* **Rendered images with source text**:
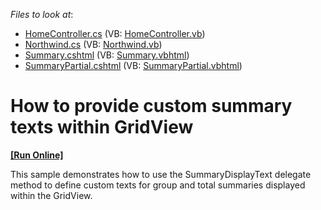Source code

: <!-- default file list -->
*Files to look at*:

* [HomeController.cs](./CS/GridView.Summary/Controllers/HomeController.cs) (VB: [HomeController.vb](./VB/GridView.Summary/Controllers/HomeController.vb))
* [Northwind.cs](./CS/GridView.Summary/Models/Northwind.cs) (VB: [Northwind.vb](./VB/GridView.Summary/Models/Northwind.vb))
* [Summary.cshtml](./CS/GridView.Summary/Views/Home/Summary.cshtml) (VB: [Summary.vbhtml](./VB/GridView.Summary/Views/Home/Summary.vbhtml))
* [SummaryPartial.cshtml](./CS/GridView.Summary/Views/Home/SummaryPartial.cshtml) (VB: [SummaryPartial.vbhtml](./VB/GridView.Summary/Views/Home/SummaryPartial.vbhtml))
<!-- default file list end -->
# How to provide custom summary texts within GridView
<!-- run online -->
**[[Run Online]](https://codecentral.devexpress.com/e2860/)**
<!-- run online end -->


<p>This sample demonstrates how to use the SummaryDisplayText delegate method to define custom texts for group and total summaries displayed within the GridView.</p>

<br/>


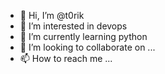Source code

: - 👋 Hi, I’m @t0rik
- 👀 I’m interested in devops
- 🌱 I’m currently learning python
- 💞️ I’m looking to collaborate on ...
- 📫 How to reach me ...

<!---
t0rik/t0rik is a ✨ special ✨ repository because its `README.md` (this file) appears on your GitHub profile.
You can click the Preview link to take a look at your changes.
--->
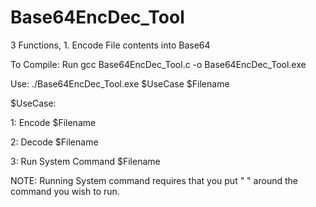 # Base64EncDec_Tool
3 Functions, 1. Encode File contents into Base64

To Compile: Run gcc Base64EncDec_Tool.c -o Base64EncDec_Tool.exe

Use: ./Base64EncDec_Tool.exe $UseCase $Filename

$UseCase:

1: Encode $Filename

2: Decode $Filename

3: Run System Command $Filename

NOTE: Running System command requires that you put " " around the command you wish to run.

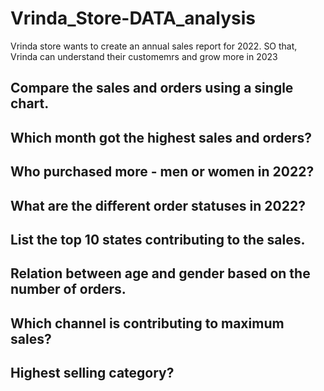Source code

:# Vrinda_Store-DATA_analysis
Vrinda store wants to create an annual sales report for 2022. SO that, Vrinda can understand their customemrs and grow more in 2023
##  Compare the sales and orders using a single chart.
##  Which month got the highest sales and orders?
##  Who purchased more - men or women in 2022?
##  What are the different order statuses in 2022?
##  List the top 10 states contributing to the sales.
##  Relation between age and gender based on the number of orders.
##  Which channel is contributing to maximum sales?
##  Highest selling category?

* **TASK DIRECTIONS**:
Output should consist of the lines above from the one with "# How to provide" down to the one with "- 💞️ I’m looking to collaborate on ...", exact and without pictures.

* **RESPONSE AREA**:
# How to provide custom summary texts within GridView
<!-- run online -->
**[[Run Online]](https://codecentral.devexpress.com/e2860/)**
<!-- run online end -->


<p>This sample demonstrates how to use the SummaryDisplayText delegate method to define custom texts for group and total summaries displayed within the GridView.</p>

<br/>


Source code

: - 👋 Hi, I’m @t0rik
- 👀 I’m interested in devops
- 🌱 I’m currently learning python
- 💞️ I’m looking to collaborate on ...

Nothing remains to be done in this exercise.